Provided records:
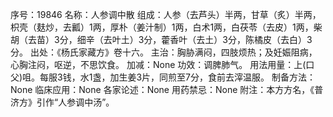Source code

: 序号：19846
名称：人参调中散
组成：人参（去芦头）半两，甘草（炙）半两，枳壳（麸炒，去瓤）1两，厚朴（姜汁制）1两，白术1两，白茯苓（去皮）1两，柴胡（去苗）3分，细辛（去叶土）3分，藿香叶（去土）3分，陈橘皮（去白）3分。
出处：《杨氏家藏方》卷十六。
主治：胸胁满闷，四肢烦热；及妊娠阻病，心胸注闷，呕逆，不思饮食。
加减：None
功效：调脾肺气。
用法用量：上(口父)咀。每服3钱，水1盏，加生姜3片，同煎至7分，食前去滓温服。
制备方法：None
临床应用：None
各家论述：None
用药禁忌：None
附注：本方方名，《普济方》引作“人参调中汤”。
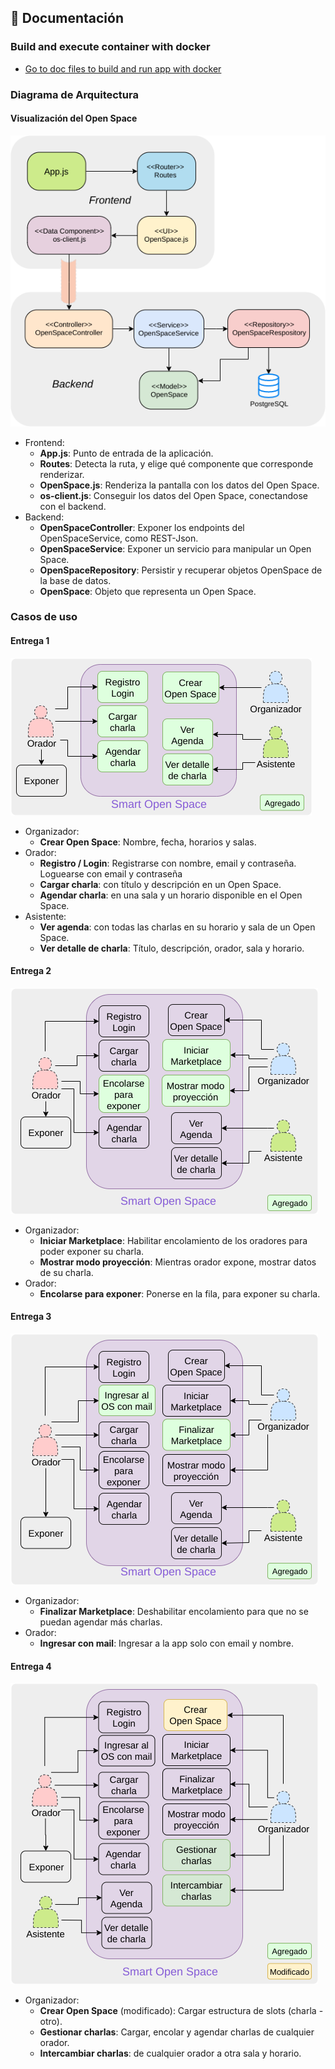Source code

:
## :scroll: Documentación

### Build and execute container with docker

- [Go to doc files to build and run app with docker](/docs/container)


### Diagrama de Arquitectura

#### Visualización del Open Space

![Diagrama de arquitectura](/docs/other/Arquitectura.png)

- Frontend:
  - **App.js**: Punto de entrada de la aplicación.
  - **Routes**: Detecta la ruta, y elige qué componente que corresponde renderizar.
  - **OpenSpace.js**: Renderiza la pantalla con los datos del Open Space.
  - **os-client.js**: Conseguir los datos del Open Space, conectandose con el backend.
- Backend:
  - **OpenSpaceController**: Exponer los endpoints del OpenSpaceService, como REST-Json.
  - **OpenSpaceService**: Exponer un servicio para manipular un Open Space.
  - **OpenSpaceRepository**: Persistir y recuperar objetos OpenSpace de la base de datos.
  - **OpenSpace**: Objeto que representa un Open Space.

### Casos de uso
#### Entrega 1
![Caso de uso entrega 1](/docs/other/CasoDeUso.png)
- Organizador:
  - **Crear Open Space**: Nombre, fecha, horarios y salas.
- Orador:
  - **Registro / Login**: Registrarse con nombre, email y contraseña. Loguearse con email y contraseña
  - **Cargar charla**: con título y descripción en un Open Space.
  - **Agendar charla**: en una sala y un horario disponible en el Open Space.
- Asistente:
  - **Ver agenda**: con todas las charlas en su horario y sala de un Open Space.
  - **Ver detalle de charla**: Título, descripción, orador, sala y horario.

#### Entrega 2
![Caso de uso entrega 2](/docs/other/CasoDeUso2.png)
- Organizador:
  - **Iniciar Marketplace**: Habilitar encolamiento de los oradores para poder exponer su charla.
  - **Mostrar modo proyección**: Mientras orador expone, mostrar datos de su charla.
- Orador:
  - **Encolarse para exponer**: Ponerse en la fila, para exponer su charla.

#### Entrega 3
![Caso de uso entrega 3](/docs/other/CasoDeUso3.png)
- Organizador:
  - **Finalizar Marketplace**: Deshabilitar encolamiento para que no se puedan agendar más charlas.
- Orador:
  - **Ingresar con mail**: Ingresar a la app solo con email y nombre.

#### Entrega 4
![Caso de uso entrega 4](/docs/other/CasoDeUso4.png)
- Organizador:
  - **Crear Open Space** (modificado): Cargar estructura de slots (charla - otro).
  - **Gestionar charlas**: Cargar, encolar y agendar charlas de cualquier orador.
  - **Intercambiar charlas**: de cualquier orador a otra sala y horario.


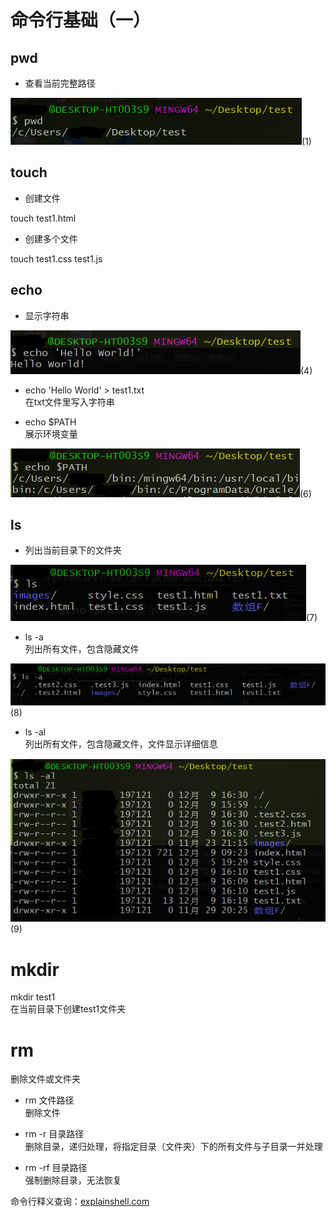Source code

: # 命令行基础（一）

## pwd

* 查看当前完整路径

![image](../images2/56/1.png)(1)

## touch

* 创建文件 

touch test1.html


* 创建多个文件 

touch test1.css test1.js

## echo

* 显示字符串

![image](../images2/56/4.png)(4)

* echo 'Hello World' > test1.txt  
在txt文件里写入字符串 

* echo $PATH   
展示环境变量

![image](../images2/56/6.png)(6)


## ls

* 列出当前目录下的文件夹

![image](../images2/56/7.png)(7)

* ls -a   
列出所有文件，包含隐藏文件

![image](../images2/56/8.png)(8)

* ls -al   
列出所有文件，包含隐藏文件，文件显示详细信息

![image](../images2/56/9.png)(9)

# mkdir

mkdir test1   
在当前目录下创建test1文件夹

# rm 

删除文件或文件夹

* rm 文件路径  
删除文件  


* rm -r 目录路径  
删除目录，递归处理，将指定目录（文件夹）下的所有文件与子目录一并处理

* rm -rf 目录路径  
强制删除目录，无法恢复


命令行释义查询：[explainshell.com](https://explainshell.com)




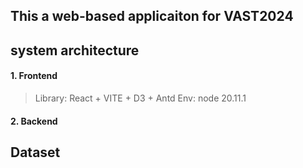 ## This a web-based applicaiton for VAST2024
## system architecture
#### 1. Frontend
> Library: React + VITE + D3 + Antd
> Env: node 20.11.1
#### 2. Backend

## Dataset
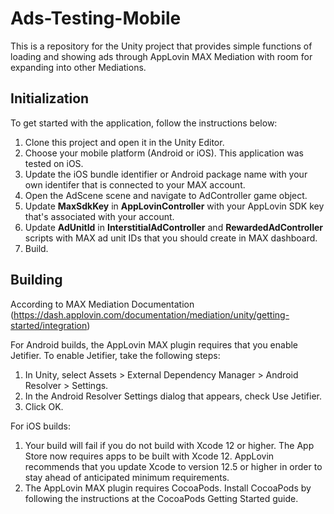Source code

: # Ads-Testing-Mobile

This is a repository for the Unity project that provides simple functions of loading and showing ads through AppLovin MAX Mediation with room for expanding into other Mediations.

## Initialization

To get started with the application, follow the instructions below:

1. Clone this project and open it in the Unity Editor.
2. Choose your mobile platform (Android or iOS). This application was tested on iOS.
3. Update the iOS bundle identifier or Android package name with your own identifer that is connected to your MAX account.
4. Open the AdScene scene and navigate to AdController game object.
5. Update **MaxSdkKey** in **AppLovinController** with your AppLovin SDK key that's associated with your account.
6. Update **AdUnitId** in  **InterstitialAdController** and **RewardedAdController** scripts with MAX ad unit IDs that you should create in MAX dashboard.
7. Build.

## Building

According to MAX Mediation Documentation (https://dash.applovin.com/documentation/mediation/unity/getting-started/integration)

For Android builds, the AppLovin MAX plugin requires that you enable Jetifier. To enable Jetifier, take the following steps:
1. In Unity, select Assets > External Dependency Manager > Android Resolver > Settings.
2. In the Android Resolver Settings dialog that appears, check Use Jetifier.
3. Click OK.

For iOS builds:
1. Your build will fail if you do not build with Xcode 12 or higher. The App Store now requires apps to be built with Xcode 12. AppLovin recommends that you update Xcode to version 12.5 or higher in order to stay ahead of anticipated minimum requirements.
2. The AppLovin MAX plugin requires CocoaPods. Install CocoaPods by following the instructions at the CocoaPods Getting Started guide.
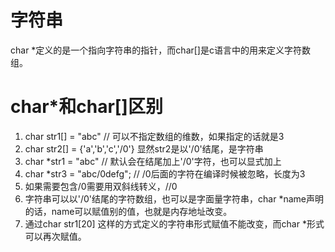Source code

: # 字符串
char *定义的是一个指向字符串的指针，而char[]是c语言中的用来定义字符数组。

# char*和char[]区别
1. char str1[] = "abc" // 可以不指定数组的维数，如果指定的话就是3
2. char str2[] = {'a','b','c','/0'} 显然str2是以'/0'结尾，是字符串
3. char *str1 = "abc" // 默认会在结尾加上'/0'字符，也可以显式加上
4. char *str3 = "abc/0defg"; // /0后面的字符在编译时候被忽略，长度为3
5. 如果需要包含/0需要用双斜线转义，//0
6. 字符串可以以'/0'结尾的字符数组，也可以是字面量字符串，char *name声明的话，name可以赋值别的值，也就是内存地址改变。
7. 通过char str1[20] 这样的方式定义的字符串形式赋值不能改变，而char *形式可以再次赋值。
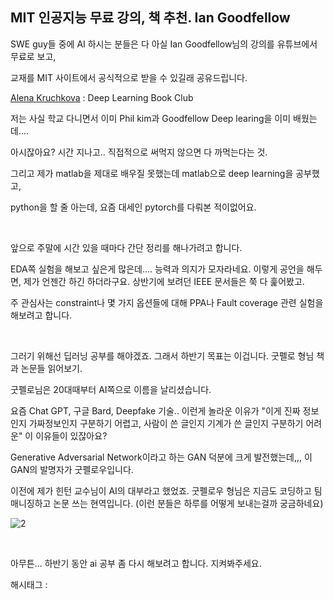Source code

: ## MIT 인공지능 무료 강의, 책 추천. Ian Goodfellow

SWE guy들 중에 AI 하시는 분들은 다 아실 Ian Goodfellow님의 강의를 유튜브에서 무료로 보고,

교재를 MIT 사이트에서 공식적으로 받을 수 있길래 공유드립니다.

[Alena Kruchkova](https://www.youtube.com/@AlenaKruchkova/videos) : Deep Learning Book Club

저는 사실 학교 다니면서 이미 Phil kim과 Goodfellow Deep learing을 이미 배웠는데....

아시잖아요? 시간 지나고.. 직접적으로 써먹지 않으면 다 까먹는다는 것.

그리고 제가 matlab을 제대로 배우질 못했는데 matlab으로 deep learning을 공부했고,

python을 할 줄 아는데, 요즘 대세인 pytorch를 다뤄본 적이없어요.

​

앞으로 주말에 시간 있을 때마다 간단 정리를 해나가려고 합니다.

EDA쪽 실험을 해보고 싶은게 많은데.... 능력과 의지가 모자라네요. 이렇게 공언을 해두면, 제가 언젠간 하긴 하더라구요. 상반기에 보려던 IEEE 문서들은 쭉 다 훑어봤고.

주 관심사는 constraint나 몇 가지 옵션들에 대해 PPA나 Fault coverage 관련 실험을 해보려고 합니다.

​

그러기 위해선 딥러닝 공부를 해야겠죠. 그래서 하반기 목표는 이겁니다. 굿펠로 형님 책과 논문들 읽어보기.

굿펠로님은 20대때부터 AI쪽으로 이름을 날리셨습니다.

요즘 Chat GPT, 구글 Bard, Deepfake 기술.. 이런게 놀라운 이유가 "이게 진짜 정보인지 가짜정보인지 구분하기 어렵고, 사람이 쓴 글인지 기계가 쓴 글인지 구분하기 어려운" 이 이유들이 있잖아요? 

Generative Adversarial Network이라고 하는 GAN 덕분에 크게 발전했는데,,, 이 GAN의 발명자가 굿펠로우입니다.

이전에 제가 힌턴 교수님이 AI의 대부라고 했었죠. 굿펠로우 형님은 지금도 코딩하고 팀 매니징하고 논문 쓰는 현역입니다. (이런 분들은 하루를 어떻게 보내는걸까 궁금하네요)

![2](/asset/img/223134340245/2.png)

​

아무튼... 하반기 동안 ai 공부 좀 다시 해보려고 합니다. 지켜봐주세요.

 해시태그 :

Work instructions: Leave out the pictures. Transcribe only the lines above, from the first through the one that contains "#### Entrega 2".

Final answer:
Source code

: 序号：19846
名称：人参调中散
组成：人参（去芦头）半两，甘草（炙）半两，枳壳（麸炒，去瓤）1两，厚朴（姜汁制）1两，白术1两，白茯苓（去皮）1两，柴胡（去苗）3分，细辛（去叶土）3分，藿香叶（去土）3分，陈橘皮（去白）3分。
出处：《杨氏家藏方》卷十六。
主治：胸胁满闷，四肢烦热；及妊娠阻病，心胸注闷，呕逆，不思饮食。
加减：None
功效：调脾肺气。
用法用量：上(口父)咀。每服3钱，水1盏，加生姜3片，同煎至7分，食前去滓温服。
制备方法：None
临床应用：None
各家论述：None
用药禁忌：None
附注：本方方名，《普济方》引作“人参调中汤”。
Source code

:
## :scroll: Documentación

### Build and execute container with docker

- [Go to doc files to build and run app with docker](/docs/container)


### Diagrama de Arquitectura

#### Visualización del Open Space

![Diagrama de arquitectura](/docs/other/Arquitectura.png)

- Frontend:
  - **App.js**: Punto de entrada de la aplicación.
  - **Routes**: Detecta la ruta, y elige qué componente que corresponde renderizar.
  - **OpenSpace.js**: Renderiza la pantalla con los datos del Open Space.
  - **os-client.js**: Conseguir los datos del Open Space, conectandose con el backend.
- Backend:
  - **OpenSpaceController**: Exponer los endpoints del OpenSpaceService, como REST-Json.
  - **OpenSpaceService**: Exponer un servicio para manipular un Open Space.
  - **OpenSpaceRepository**: Persistir y recuperar objetos OpenSpace de la base de datos.
  - **OpenSpace**: Objeto que representa un Open Space.

### Casos de uso
#### Entrega 1
![Caso de uso entrega 1](/docs/other/CasoDeUso.png)
- Organizador:
  - **Crear Open Space**: Nombre, fecha, horarios y salas.
- Orador:
  - **Registro / Login**: Registrarse con nombre, email y contraseña. Loguearse con email y contraseña
  - **Cargar charla**: con título y descripción en un Open Space.
  - **Agendar charla**: en una sala y un horario disponible en el Open Space.
- Asistente:
  - **Ver agenda**: con todas las charlas en su horario y sala de un Open Space.
  - **Ver detalle de charla**: Título, descripción, orador, sala y horario.

#### Entrega 2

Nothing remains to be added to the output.